From the business perspective, false negatives lead to about tenfold higher costs (real money) than false positives. Given my standard binary classification models (logit, random forest, etc.), how can I incorporate this into my model?

Do I have to change (weight) the loss function in favor of the 'preferred' error (FP) ? If so, how to do that?

Answer 1

As @Maxim mentioned, there are 2 stages to make this kind of tuning: in the model training stage (like custom weights) and the prediction stage (like lowering the decision threshold).

Another tuning for the model-training stage is using a recall scorer. you can use it in your grid-search cross-validation (GridSearchCV) for tuning your classifier with the best hyper-param towards high recall.

GridSearchCV scoring parameter can either accepts the 'recall' string or the function recall_score.
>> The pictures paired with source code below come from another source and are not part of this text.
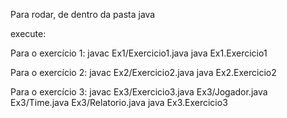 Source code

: Para rodar, de dentro da pasta java

execute:

Para o exercício 1:
  javac Ex1/Exercicio1.java
  java Ex1.Exercicio1


Para o exercício 2:
  javac Ex2/Exercicio2.java
  java Ex2.Exercicio2


Para o exercício 3:
  javac Ex3/Exercicio3.java Ex3/Jogador.java Ex3/Time.java Ex3/Relatorio.java
  java Ex3.Exercicio3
Since you're using a binary classification, both options should work out of the box, and call recall_score with its default values that suits a binary classification:

• average: 'binary' (i.e. one simple recall value)
• pos_label: 1 (like numpy's True value)

Should you need to custom it, you can wrap an existing scorer, or a custom one, with make_scorer, and pass it to the scoring parameter.

For example:

from sklearn.metrics import recall_score, make_scorer

recall_custom_scorer = make_scorer(
    lambda y, y_pred, **kwargs: recall_score(y, y_pred, pos_label='yes')[1]
)

GridSearchCV(estimator=est, param_grid=param_grid, scoring=recall_custom_scorer, ...)

Answer 2

There are several options for you:

• As suggested in the comments, class_weight should boost the loss function towards the preferred class. This option is supported by various estimators, including sklearn.linear_model.LogisticRegression, sklearn.svm.SVC, sklearn.ensemble.RandomForestClassifier, and others. Note there's no theoretical limit to the weight ratio, so even if 1 to 100 isn't strong enough for you, you can go on with 1 to 500, etc.

• You can also select the decision threshold very low during the cross-validation to pick the model that gives highest recall (though possibly low precision). The recall close to 1.0 effectively means false_negatives close to 0.0, which is what to want. For that, use sklearn.model_selection.cross_val_predict and sklearn.metrics.precision_recall_curve functions:

  y_scores = cross_val_predict(classifier, x_train, y_train, cv=3,
                               method="decision_function")
  
  precisions, recalls, thresholds = precision_recall_curve(y_train, y_scores)
  

  If you plot the precisions and recalls against the thresholds, you should see the picture like this:

  

  After picking the best threshold, you can use the raw scores from classifier.decision_function() method for your final classification.

Finally, try not to over-optimize your classifier, because you can easily end up with a trivial const classifier (which is obviously never wrong, but is useless).